On Friday, 5 February 2016 at 20:35:16 UTC, Chris Wright wrote:
On Fri, 05 Feb 2016 10:04:01 -0800, H. S. Teoh via Digitalmars-d wrote:

On Fri, Feb 05, 2016 at 07:31:34AM +0000, tsbockman via Digitalmars-d wrote:
On Friday, 5 February 2016 at 07:05:06 UTC, H. S. Teoh wrote:
OK, probably I'm misunderstanding something here. :-P

I think you're talking about maintaining an in-memory, modifiable data structure, doing one insert per operation and one point query per use. That's useful for incremental compilation, but it's going to be pretty slow.
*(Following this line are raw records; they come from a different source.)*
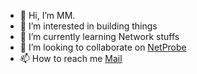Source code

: - 👋 Hi, I’m MM.
- 👀 I’m interested in building things
- 🌱 I’m currently learning Network stuffs
- 💞️ I’m looking to collaborate on [NetProbe](https://github.com/SOMATECH-20/netprobe.git)
- 📫 How to reach me [Mail](ajacket19@gmail.com)

<!---
SOMATECH-20/SOMATECH-20 is a ✨ special ✨ repository because its `README.md` (this file) appears on your GitHub profile.
You can click the Preview link to take a look at your changes.
--->
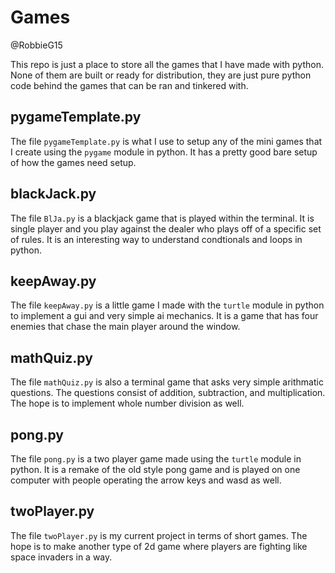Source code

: # Games 

 @RobbieG15

This repo is just a place to store all the games that I have made with python. None of them are built or ready for distribution, they are just pure python code behind the games that can be ran and tinkered with.

## pygameTemplate.py

The file `pygameTemplate.py` is what I use to setup any of the mini games that I create using the `pygame` module in python. It has a pretty good bare setup of how the games need setup.

## blackJack.py

The file `BlJa.py` is a blackjack game that is played within the terminal. It is single player and you play against the dealer who plays off of a specific set of rules. It is an interesting way to understand condtionals and loops in python.

## keepAway.py

The file `keepAway.py` is a little game I made with the `turtle` module in python to implement a gui and very simple ai mechanics. It is a game that has four enemies that chase the main player around the window.

## mathQuiz.py

The file `mathQuiz.py` is also a terminal game that asks very simple arithmatic questions. The questions consist of addition, subtraction, and multiplication. The hope is to implement whole number division as well.

## pong.py

The file `pong.py` is a two player game made using the `turtle` module in python. It is a remake of the old style pong game and is played on one computer with people operating the arrow keys and wasd as well.

## twoPlayer.py

The file `twoPlayer.py` is my current project in terms of short games. The hope is to make another type of 2d game where players are fighting like space invaders in a way.
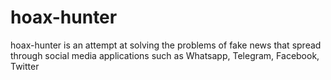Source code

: # hoax-hunter
hoax-hunter is an attempt at solving the problems of fake news that spread through social media applications such as Whatsapp, Telegram, Facebook, Twitter 
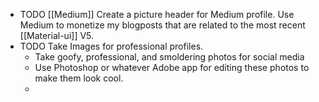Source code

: - TODO [[Medium]] Create a picture header for Medium profile. Use Medium to monetize my blogposts that are related to the most recent [[Material-ui]] V5.
- TODO Take Images for professional profiles.
	- Take goofy, professional, and smoldering photos for social media
	- Use Photoshop or whatever Adobe app for editing these photos to make them look cool.
	-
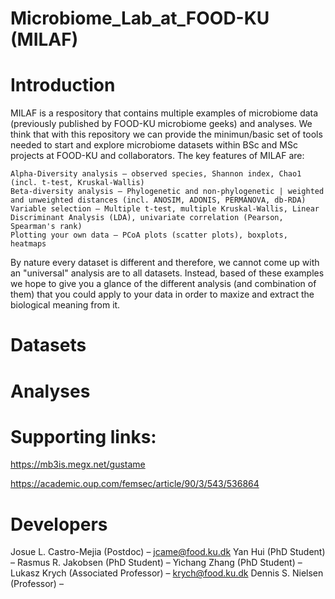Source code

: # Microbiome_Lab_at_FOOD-KU (MILAF)

# Introduction

MILAF is a respository that contains multiple examples of microbiome data (previously published by FOOD-KU microbiome geeks) and analyses. 
We think  that with this repository we can provide the minimun/basic set of tools needed to start and explore microbiome datasets within BSc and MSc projects at FOOD-KU and collaborators. The key features of MILAF are:

    Alpha-Diversity analysis – observed species, Shannon index, Chao1 (incl. t-test, Kruskal-Wallis)
    Beta-diversity analysis – Phylogenetic and non-phylogenetic | weighted and unweighted distances (incl. ANOSIM, ADONIS, PERMANOVA, db-RDA)
    Variable selection – Multiple t-test, multiple Kruskal-Wallis, Linear Discriminant Analysis (LDA), univariate correlation (Pearson, Spearman's rank)
    Plotting your own data – PCoA plots (scatter plots), boxplots, heatmaps
    

By nature every dataset is different and therefore, we cannot come up with an "universal" analysis are to all datasets. Instead, based of these examples we hope to give you a glance of the different analysis (and combination of them) that you could apply to your data in order to maxize and extract the biological meaning from it.


# Datasets




# Analyses




# Supporting links:
https://mb3is.megx.net/gustame

https://academic.oup.com/femsec/article/90/3/543/536864








# Developers

   Josue L. Castro-Mejia (Postdoc)         – jcame@food.ku.dk 
   Yan Hui (PhD Student)                   –
   Rasmus R. Jakobsen (PhD Student)        –
   Yichang Zhang (PhD Student)             –  
   Lukasz Krych (Associated Professor)     – krych@food.ku.dk 
   Dennis S. Nielsen (Professor)           –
tsbockman is thinking of a single pass at link time that checks everything at once. You append an entry to a list for each prototype and definition, then later sort all those lists together by name. Error on duplicate names with mismatched signatures.

Yes.

This is faster for fresh builds than it is for incremental compilation -- tsbockman mentioned a brief benchmark, and that cost would crop up on every build, even if you'd only changed one line of code. (Granted, that example was pretty huge.) But this might typically be faster than a bunch of point queries even with incremental compilation.

Anyway, that's why I'm thinking most people who used such a feature would turn it on in their continuous integration server or as a presubmit step rather than every build.

It doesn't necessarily have to be slow when you only changed one line:

* The list from the previous compilation could be re-used to speed things up considerably, although retaining it would cost some disk space.

* If that's still too expensive, just don't cross-check files that aren't being recompiled. The check will be less useful on incremental builds, but not *useless*. The CI server can still do the full check (using the compiler), as you suggest.

The problem is, the linker knows nothing about the language.

We're only talking about a linker because we need to run this tool after compiling all your files, and it has to know what input files you're putting into the linker.

So this "linker" is really just a shell script that invokes our checker and then calls the system linker.

Yes. (Or, it's the compiler with a special option set, which then calls the linker after it finishes its global pre-link tasks.)